## DATA SHOWN:
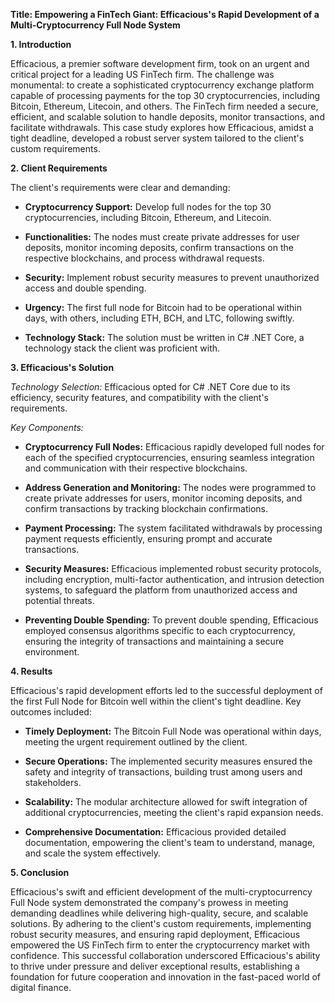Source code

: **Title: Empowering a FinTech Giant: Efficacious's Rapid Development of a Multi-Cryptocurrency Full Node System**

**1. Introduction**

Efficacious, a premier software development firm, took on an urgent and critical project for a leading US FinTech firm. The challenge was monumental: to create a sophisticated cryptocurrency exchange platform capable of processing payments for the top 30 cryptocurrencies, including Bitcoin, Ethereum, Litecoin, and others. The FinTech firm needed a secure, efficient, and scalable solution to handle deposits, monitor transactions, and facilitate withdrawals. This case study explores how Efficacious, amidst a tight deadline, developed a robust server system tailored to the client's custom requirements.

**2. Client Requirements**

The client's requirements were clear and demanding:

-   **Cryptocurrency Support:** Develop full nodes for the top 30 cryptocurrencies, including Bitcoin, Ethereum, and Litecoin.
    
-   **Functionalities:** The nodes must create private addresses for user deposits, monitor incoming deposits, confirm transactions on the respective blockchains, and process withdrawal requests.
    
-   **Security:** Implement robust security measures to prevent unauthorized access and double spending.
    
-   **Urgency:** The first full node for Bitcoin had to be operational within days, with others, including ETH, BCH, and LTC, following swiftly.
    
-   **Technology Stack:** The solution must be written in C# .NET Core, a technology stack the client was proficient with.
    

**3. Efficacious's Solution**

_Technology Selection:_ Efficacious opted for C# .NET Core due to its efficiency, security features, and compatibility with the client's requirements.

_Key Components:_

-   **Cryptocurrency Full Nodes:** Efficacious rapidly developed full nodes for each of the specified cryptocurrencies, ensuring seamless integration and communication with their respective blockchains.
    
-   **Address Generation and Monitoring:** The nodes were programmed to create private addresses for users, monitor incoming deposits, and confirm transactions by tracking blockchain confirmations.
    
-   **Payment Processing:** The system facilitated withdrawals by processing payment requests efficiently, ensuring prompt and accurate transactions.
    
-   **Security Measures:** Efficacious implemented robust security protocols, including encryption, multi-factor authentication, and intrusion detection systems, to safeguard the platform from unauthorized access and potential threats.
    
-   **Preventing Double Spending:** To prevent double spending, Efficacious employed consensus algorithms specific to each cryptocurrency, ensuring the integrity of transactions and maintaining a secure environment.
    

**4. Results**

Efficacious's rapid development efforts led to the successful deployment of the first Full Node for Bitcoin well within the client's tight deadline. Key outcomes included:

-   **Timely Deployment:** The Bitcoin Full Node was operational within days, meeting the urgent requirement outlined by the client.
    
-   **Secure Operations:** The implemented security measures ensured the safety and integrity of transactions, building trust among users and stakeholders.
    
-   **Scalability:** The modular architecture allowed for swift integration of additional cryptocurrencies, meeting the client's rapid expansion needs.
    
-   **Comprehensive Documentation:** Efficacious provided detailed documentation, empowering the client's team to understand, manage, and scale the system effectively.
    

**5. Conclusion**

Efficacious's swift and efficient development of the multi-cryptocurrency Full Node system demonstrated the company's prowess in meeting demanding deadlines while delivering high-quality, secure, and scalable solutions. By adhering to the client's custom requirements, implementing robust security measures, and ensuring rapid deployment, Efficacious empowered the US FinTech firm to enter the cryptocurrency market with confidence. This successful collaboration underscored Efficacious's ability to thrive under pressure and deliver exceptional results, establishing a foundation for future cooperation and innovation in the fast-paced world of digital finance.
---
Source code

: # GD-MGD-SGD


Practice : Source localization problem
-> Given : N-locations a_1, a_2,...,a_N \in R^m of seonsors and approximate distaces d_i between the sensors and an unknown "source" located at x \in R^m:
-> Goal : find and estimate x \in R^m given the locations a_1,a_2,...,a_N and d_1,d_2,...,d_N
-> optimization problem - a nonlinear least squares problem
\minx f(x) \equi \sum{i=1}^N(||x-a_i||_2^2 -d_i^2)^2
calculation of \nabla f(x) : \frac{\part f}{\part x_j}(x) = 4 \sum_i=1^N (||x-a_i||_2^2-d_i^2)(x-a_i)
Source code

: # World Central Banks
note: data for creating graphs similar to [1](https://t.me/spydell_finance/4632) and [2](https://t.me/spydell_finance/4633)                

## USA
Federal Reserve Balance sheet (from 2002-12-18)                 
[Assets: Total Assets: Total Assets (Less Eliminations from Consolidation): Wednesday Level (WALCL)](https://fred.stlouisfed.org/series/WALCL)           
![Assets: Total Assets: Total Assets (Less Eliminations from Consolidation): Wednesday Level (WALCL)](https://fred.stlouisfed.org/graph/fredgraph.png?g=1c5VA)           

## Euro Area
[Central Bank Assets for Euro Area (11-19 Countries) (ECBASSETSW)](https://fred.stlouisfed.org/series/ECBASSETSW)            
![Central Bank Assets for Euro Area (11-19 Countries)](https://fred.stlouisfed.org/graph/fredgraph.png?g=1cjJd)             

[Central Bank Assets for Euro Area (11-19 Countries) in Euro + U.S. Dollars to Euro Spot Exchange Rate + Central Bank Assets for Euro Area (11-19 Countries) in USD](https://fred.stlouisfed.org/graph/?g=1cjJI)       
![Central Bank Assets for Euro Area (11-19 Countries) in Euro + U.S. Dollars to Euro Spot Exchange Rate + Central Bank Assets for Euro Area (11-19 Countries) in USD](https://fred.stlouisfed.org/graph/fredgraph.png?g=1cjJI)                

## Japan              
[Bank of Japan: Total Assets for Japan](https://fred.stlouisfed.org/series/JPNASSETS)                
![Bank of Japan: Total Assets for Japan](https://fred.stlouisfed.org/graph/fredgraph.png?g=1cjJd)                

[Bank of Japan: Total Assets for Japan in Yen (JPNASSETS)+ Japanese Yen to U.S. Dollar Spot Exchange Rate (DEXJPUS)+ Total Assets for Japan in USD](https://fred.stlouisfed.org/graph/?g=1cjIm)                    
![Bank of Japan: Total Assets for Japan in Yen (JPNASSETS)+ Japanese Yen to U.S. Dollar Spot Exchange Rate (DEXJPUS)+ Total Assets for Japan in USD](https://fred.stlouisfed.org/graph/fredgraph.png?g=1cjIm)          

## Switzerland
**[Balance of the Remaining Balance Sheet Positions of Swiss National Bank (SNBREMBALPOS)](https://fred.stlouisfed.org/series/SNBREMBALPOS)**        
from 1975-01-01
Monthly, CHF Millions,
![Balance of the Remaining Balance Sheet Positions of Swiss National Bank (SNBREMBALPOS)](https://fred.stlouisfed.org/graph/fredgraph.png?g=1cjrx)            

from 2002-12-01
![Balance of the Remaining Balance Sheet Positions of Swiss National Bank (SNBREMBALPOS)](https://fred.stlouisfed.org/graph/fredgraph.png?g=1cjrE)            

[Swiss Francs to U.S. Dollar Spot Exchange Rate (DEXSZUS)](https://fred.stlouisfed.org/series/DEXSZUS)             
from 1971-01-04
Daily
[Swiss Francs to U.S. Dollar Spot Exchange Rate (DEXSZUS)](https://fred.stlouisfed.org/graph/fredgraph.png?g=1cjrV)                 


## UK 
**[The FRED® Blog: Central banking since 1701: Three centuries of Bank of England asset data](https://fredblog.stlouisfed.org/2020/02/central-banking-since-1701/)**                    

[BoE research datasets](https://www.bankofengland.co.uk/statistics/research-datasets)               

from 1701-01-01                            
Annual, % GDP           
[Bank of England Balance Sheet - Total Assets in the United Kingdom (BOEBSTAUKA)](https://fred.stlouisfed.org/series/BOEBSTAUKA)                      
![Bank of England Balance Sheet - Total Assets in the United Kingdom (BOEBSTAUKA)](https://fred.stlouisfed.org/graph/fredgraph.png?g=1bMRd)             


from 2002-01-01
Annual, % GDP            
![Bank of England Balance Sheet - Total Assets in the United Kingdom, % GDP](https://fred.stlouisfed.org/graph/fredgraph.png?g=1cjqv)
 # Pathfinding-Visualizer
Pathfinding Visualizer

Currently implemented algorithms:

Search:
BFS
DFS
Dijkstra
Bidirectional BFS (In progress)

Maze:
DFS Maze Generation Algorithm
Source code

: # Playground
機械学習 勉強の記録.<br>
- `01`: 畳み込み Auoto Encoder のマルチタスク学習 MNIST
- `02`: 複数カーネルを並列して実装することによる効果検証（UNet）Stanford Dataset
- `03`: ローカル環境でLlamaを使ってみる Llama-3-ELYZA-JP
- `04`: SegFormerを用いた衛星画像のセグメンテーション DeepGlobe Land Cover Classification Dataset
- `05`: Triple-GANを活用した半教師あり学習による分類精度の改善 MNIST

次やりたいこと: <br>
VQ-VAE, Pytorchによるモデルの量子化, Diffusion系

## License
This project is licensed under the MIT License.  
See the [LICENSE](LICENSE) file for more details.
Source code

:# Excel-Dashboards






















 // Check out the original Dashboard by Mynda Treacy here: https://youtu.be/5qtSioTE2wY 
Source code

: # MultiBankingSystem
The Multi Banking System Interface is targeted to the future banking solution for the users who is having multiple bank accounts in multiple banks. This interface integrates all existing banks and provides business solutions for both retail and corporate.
...
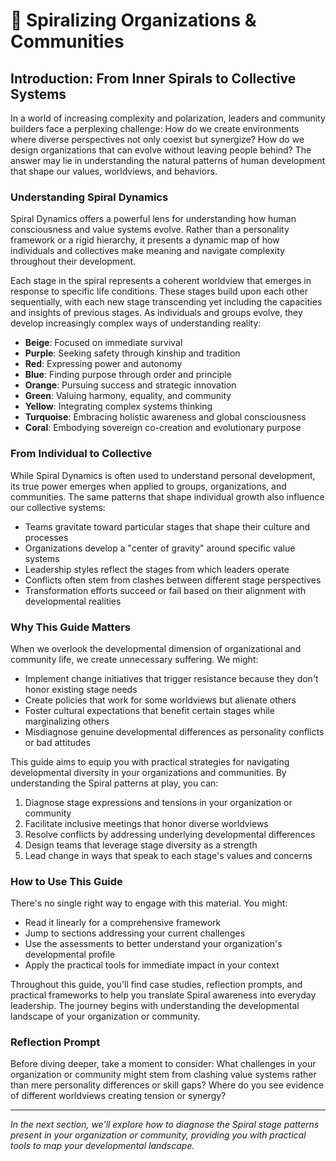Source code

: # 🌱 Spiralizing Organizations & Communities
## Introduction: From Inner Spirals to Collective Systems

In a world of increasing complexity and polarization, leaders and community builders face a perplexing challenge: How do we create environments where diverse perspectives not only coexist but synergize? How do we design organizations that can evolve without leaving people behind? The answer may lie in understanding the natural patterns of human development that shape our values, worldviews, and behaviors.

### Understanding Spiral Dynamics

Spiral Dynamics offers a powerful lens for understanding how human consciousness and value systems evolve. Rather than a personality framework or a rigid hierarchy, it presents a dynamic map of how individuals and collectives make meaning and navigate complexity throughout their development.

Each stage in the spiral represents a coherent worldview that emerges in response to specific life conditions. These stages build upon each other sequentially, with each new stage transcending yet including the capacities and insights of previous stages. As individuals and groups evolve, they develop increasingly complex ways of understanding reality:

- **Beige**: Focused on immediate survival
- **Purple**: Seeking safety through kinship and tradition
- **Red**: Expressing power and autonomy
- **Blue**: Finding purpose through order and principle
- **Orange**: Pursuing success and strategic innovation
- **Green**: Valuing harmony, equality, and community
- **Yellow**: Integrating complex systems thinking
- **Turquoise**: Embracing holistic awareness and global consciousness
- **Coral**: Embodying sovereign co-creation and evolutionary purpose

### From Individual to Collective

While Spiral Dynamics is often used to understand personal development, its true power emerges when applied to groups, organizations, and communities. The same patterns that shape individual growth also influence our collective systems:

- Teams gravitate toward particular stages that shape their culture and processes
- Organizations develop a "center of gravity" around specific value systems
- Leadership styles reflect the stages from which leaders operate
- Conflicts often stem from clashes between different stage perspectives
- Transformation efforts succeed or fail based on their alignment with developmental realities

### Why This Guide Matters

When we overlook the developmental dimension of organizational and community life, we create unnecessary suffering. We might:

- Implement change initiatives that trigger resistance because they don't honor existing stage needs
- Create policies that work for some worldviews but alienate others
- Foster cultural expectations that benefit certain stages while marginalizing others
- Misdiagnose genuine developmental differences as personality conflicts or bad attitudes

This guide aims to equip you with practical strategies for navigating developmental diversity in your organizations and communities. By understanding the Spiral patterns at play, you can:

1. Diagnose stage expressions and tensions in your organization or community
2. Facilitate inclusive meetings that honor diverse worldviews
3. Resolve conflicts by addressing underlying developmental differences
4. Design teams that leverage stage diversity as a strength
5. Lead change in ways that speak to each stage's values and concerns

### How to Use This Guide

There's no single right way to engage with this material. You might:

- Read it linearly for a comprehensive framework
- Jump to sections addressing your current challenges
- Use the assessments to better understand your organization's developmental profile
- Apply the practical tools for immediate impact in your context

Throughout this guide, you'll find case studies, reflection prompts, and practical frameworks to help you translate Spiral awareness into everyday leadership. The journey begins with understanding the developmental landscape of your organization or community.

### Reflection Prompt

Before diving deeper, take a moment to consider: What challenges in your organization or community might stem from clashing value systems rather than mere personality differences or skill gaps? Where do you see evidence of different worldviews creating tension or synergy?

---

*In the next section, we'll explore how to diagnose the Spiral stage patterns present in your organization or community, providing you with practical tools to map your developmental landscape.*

## TASK DETAILS:
Extract from the listing above the lines between the line containing "- Implement change" and the line containing "- Foster cultural", keeping both of those lines. Output nothing else.

## ANSWER SECTION:
- Implement change initiatives that trigger resistance because they don't honor existing stage needs
- Create policies that work for some worldviews but alienate others
- Foster cultural expectations that benefit certain stages while marginalizing others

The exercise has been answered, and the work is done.